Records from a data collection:
====
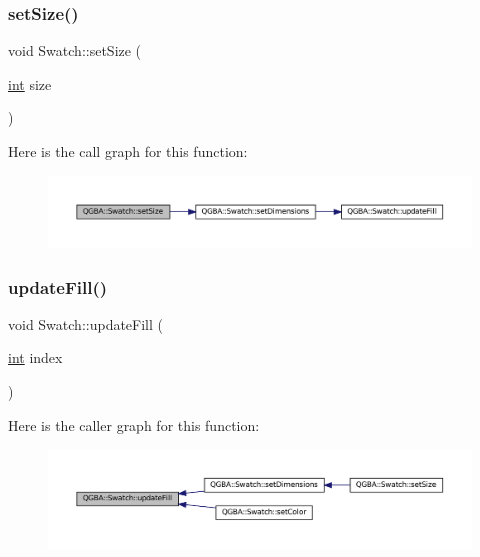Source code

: \subsubsection{\texorpdfstring{set\+Size()}{setSize()}}
{\footnotesize\ttfamily void Swatch\+::set\+Size (\begin{DoxyParamCaption}\item[{\mbox{\hyperlink{ioapi_8h_a787fa3cf048117ba7123753c1e74fcd6}{int}}}]{size }\end{DoxyParamCaption})}

Here is the call graph for this function\+:
\nopagebreak
\begin{figure}[H]
\begin{center}
\leavevmode
\includegraphics[width=350pt]{class_q_g_b_a_1_1_swatch_a2de15472f12d992a5462e188497453b2_cgraph}
\end{center}
\end{figure}
\mbox{\label{class_q_g_b_a_1_1_swatch_abaae45bdb263ea64d78e525f3cbb72e5}} 
\subsubsection{\texorpdfstring{update\+Fill()}{updateFill()}}
{\footnotesize\ttfamily void Swatch\+::update\+Fill (\begin{DoxyParamCaption}\item[{\mbox{\hyperlink{ioapi_8h_a787fa3cf048117ba7123753c1e74fcd6}{int}}}]{index }\end{DoxyParamCaption})\hspace{0.3cm}{\ttfamily [private]}}

Here is the caller graph for this function\+:
\nopagebreak
\begin{figure}[H]
\begin{center}
\leavevmode
\includegraphics[width=350pt]{class_q_g_b_a_1_1_swatch_abaae45bdb263ea64d78e525f3cbb72e5_icgraph}
\end{center}
\end{figure}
====
### Exercise
Transcribe the entries word for word, without their pictures.

### Task output
Source code

: \subsubsection{\texorpdfstring{set\+Size()}{setSize()}}
{\footnotesize\ttfamily void Swatch\+::set\+Size (\begin{DoxyParamCaption}\item[{\mbox{\hyperlink{ioapi_8h_a787fa3cf048117ba7123753c1e74fcd6}{int}}}]{size }\end{DoxyParamCaption})}

Here is the call graph for this function\+:
\nopagebreak
\begin{figure}[H]
\begin{center}
\leavevmode
\includegraphics[width=350pt]{class_q_g_b_a_1_1_swatch_a2de15472f12d992a5462e188497453b2_cgraph}
\end{center}
\end{figure}
\mbox{\label{class_q_g_b_a_1_1_swatch_abaae45bdb263ea64d78e525f3cbb72e5}} 
\subsubsection{\texorpdfstring{update\+Fill()}{updateFill()}}
{\footnotesize\ttfamily void Swatch\+::update\+Fill (\begin{DoxyParamCaption}\item[{\mbox{\hyperlink{ioapi_8h_a787fa3cf048117ba7123753c1e74fcd6}{int}}}]{index }\end{DoxyParamCaption})\hspace{0.3cm}{\ttfamily [private]}}

Here is the caller graph for this function\+:
\nopagebreak
\begin{figure}[H]
\begin{center}
\leavevmode
\includegraphics[width=350pt]{class_q_g_b_a_1_1_swatch_abaae45bdb263ea64d78e525f3cbb72e5_icgraph}
\end{center}
\end{figure}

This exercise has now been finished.